All’interno dell’amministrazione Trump si consuma un drammatico braccio di ferro sulla questione iraniana, dal quale dipenderanno le sorti della pace o della guerra in Medio Oriente, con inevitabili ripercussioni su scala globale. In questo scontro Israele gioca un ruolo primario, cercando di trascinare gli Stati Uniti in una nuova avventura bellica. Non si tratta solo di Benjamin Netanyahu, ma di un ampio fronte politico interno israeliano, come rivelano le dure dichiarazioni dei suoi principali avversari.
Yair Lapid, leader di Yesh Atid, ha lamentato l’indecisione di Netanyahu nel colpire i giacimenti petroliferi iraniani, mentre Naftali Bennett e Avigdor Liberman hanno accusato il premier di vigliaccheria, rimpiangendo tempi in cui Israele agiva senza tentennamenti, come nei bombardamenti dei reattori nucleari siriani e iracheni. Più articolato l’intervento di Benny Gantz, che ha invocato un’azione concertata con Washington per “cambiare il Medio Oriente” e neutralizzare il potenziale nucleare iraniano.
Nonostante la retorica sulla minaccia atomica, gli obiettivi di Tel Aviv appaiono ben diversi.

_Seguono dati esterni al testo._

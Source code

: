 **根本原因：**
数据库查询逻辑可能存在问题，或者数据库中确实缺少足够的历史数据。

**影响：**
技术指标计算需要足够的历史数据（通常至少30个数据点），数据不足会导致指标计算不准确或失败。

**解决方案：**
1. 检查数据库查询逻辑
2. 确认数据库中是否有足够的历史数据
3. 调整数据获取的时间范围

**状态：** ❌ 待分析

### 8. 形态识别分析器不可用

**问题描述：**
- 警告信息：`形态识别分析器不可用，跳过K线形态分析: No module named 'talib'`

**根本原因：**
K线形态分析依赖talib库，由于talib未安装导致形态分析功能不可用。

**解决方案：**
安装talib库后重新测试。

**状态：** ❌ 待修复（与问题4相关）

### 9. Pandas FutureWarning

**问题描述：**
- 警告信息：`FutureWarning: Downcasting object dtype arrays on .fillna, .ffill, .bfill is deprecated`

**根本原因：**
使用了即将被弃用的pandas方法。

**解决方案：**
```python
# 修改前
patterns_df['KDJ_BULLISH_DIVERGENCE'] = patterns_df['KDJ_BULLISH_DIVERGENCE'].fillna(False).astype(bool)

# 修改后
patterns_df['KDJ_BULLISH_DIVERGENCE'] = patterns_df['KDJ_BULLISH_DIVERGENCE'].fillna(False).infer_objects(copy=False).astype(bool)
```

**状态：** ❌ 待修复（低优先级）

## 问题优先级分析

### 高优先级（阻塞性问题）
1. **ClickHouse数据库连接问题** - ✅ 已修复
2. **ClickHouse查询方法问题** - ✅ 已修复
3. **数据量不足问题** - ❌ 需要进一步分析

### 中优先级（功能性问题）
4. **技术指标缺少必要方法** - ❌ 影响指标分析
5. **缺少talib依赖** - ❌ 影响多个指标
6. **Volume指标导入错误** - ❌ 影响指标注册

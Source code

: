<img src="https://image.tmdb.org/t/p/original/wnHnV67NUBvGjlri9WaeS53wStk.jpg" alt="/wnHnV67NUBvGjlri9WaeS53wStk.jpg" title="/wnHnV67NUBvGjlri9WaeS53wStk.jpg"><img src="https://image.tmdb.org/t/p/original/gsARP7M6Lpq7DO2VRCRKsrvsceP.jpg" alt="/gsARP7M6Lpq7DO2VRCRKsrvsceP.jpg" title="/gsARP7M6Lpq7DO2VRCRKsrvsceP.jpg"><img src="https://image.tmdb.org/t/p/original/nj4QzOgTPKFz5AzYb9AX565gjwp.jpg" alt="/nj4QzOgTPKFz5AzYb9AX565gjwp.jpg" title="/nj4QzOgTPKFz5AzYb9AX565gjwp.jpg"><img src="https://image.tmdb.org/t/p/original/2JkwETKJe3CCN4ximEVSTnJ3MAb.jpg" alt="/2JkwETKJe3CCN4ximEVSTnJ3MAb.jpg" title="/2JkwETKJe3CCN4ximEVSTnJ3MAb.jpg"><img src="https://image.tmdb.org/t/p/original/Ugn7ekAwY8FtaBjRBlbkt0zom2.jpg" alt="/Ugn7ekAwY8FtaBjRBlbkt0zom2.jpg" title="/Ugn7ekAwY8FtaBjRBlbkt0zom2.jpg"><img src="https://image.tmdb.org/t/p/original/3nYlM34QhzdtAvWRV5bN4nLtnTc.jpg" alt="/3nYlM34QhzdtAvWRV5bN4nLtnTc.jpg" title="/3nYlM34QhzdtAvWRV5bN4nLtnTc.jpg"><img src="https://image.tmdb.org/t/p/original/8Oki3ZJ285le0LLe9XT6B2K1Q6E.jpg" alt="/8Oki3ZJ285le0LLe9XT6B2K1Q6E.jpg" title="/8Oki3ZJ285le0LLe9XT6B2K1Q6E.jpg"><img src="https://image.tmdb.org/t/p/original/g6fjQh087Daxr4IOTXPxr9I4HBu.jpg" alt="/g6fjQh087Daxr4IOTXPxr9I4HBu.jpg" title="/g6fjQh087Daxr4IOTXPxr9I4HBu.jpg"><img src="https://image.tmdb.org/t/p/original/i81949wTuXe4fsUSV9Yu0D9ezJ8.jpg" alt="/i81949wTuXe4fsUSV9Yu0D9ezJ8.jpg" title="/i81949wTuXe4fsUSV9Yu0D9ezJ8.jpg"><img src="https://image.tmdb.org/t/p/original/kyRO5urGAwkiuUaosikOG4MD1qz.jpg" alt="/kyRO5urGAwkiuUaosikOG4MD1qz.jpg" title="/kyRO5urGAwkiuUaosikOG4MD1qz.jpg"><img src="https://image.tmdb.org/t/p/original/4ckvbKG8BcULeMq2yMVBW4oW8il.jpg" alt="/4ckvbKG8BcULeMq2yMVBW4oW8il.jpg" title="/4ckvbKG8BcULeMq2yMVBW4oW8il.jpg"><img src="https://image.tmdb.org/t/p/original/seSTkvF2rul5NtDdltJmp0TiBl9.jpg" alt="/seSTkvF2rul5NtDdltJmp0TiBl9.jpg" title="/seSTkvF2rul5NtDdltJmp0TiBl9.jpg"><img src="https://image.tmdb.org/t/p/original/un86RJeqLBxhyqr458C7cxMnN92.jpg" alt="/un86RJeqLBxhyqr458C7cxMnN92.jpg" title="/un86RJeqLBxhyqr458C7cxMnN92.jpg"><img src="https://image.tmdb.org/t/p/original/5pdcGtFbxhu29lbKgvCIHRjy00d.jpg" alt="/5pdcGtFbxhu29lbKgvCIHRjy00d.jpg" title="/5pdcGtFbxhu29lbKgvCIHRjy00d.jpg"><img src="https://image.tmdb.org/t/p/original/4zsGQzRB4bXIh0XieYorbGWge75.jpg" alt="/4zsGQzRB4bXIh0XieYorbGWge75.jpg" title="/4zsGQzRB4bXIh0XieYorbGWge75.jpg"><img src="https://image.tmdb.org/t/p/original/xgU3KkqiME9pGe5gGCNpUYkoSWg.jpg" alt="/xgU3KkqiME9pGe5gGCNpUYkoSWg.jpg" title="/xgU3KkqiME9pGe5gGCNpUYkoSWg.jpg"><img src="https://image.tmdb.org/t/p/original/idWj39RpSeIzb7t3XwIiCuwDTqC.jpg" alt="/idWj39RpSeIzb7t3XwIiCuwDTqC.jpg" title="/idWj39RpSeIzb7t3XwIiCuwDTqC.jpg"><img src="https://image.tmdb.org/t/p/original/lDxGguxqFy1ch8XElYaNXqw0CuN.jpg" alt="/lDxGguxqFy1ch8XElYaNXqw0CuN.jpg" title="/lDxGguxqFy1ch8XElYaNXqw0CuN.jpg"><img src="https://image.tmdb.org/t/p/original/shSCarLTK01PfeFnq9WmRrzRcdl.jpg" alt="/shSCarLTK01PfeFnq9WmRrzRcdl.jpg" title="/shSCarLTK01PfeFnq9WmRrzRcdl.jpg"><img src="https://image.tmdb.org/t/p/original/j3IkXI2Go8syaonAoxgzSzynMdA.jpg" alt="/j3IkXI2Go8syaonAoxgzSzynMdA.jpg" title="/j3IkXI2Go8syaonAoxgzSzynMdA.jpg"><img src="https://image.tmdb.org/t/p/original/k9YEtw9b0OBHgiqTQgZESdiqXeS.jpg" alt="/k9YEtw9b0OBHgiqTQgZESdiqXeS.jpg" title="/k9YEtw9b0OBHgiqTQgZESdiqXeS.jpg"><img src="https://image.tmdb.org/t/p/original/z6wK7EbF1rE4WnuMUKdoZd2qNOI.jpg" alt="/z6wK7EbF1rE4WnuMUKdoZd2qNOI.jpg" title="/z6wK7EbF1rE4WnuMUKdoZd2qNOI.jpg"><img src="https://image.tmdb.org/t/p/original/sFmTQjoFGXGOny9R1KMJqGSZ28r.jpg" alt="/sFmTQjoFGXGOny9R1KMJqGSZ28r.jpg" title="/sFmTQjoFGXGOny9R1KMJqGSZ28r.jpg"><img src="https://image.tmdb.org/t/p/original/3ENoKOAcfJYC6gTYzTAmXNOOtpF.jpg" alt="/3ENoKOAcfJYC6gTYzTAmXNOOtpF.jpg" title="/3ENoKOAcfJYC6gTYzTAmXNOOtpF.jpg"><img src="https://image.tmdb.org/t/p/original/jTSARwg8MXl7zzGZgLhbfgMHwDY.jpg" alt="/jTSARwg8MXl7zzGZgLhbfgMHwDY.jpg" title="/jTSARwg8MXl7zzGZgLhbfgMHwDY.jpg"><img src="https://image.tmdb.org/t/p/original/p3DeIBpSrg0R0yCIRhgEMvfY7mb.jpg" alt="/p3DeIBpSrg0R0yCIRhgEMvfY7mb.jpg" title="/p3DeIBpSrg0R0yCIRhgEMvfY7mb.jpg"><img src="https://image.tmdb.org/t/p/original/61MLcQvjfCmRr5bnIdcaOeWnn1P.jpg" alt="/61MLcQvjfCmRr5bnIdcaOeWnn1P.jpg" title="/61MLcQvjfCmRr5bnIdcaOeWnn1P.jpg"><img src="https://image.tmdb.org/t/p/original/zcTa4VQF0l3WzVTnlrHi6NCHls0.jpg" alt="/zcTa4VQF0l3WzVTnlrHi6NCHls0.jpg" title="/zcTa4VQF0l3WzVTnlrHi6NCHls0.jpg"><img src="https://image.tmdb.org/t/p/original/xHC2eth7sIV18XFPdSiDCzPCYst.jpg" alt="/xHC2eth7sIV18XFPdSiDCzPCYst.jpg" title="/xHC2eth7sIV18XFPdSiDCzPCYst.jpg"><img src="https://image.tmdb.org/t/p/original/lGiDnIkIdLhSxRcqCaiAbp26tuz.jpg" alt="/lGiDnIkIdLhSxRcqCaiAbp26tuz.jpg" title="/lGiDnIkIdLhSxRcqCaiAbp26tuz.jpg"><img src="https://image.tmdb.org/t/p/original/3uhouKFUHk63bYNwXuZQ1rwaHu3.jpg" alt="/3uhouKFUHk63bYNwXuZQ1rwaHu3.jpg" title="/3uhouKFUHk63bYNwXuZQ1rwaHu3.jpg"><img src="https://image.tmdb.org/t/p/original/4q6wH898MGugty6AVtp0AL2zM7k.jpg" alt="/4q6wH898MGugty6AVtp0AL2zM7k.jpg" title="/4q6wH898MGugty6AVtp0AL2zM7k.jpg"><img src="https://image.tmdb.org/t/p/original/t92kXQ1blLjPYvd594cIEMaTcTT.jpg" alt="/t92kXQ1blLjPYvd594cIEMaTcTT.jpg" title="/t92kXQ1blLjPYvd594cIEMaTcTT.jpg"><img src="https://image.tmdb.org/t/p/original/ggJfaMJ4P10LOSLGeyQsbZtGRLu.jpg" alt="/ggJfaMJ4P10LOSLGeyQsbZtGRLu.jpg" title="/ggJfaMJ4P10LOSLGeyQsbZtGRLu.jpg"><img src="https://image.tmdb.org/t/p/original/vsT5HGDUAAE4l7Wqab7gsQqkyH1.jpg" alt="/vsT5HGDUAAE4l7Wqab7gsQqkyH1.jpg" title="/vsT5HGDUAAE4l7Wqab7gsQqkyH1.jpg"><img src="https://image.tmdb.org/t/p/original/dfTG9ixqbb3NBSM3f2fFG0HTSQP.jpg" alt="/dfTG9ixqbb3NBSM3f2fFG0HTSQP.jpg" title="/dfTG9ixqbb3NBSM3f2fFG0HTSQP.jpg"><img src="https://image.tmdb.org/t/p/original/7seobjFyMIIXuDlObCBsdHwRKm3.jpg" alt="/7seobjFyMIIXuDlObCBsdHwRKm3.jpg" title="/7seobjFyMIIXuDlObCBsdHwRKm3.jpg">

Come documentato da uno studio della Columbia University, Teheran non dispone né intende dotarsi dell’arma nucleare. L’attacco ai siti iraniani mira piuttosto a eliminare un rivale geopolitico scomodo, consolidando il predominio israeliano nella regione. Con l’Iran indebolito, gli Accordi di Abramo spalancherebbero le porte alla sottomissione politica ed economica dei Paesi del Golfo, rinsaldando l’egemonia israeliana sotto l’ombrello strategico americano.
Questo spiega la frenesia di Israele nel sabotare ogni apertura diplomatica tra Washington e Teheran. Prima del secondo round negoziale, il capo del Mossad David Barnea e il ministro Ron Dermer si sono precipitati a incontrare Steve Witkoff, l’uomo incaricato da Trump di trattare con gli iraniani, tentando di dissuaderlo. Parallelamente, indiscrezioni di stampa riferivano di un possibile attacco israeliano unilaterale contro Teheran, ipotesi rischiosa ma non impossibile, che renderebbe quasi inevitabile l’intervento militare americano a fianco dell’alleato.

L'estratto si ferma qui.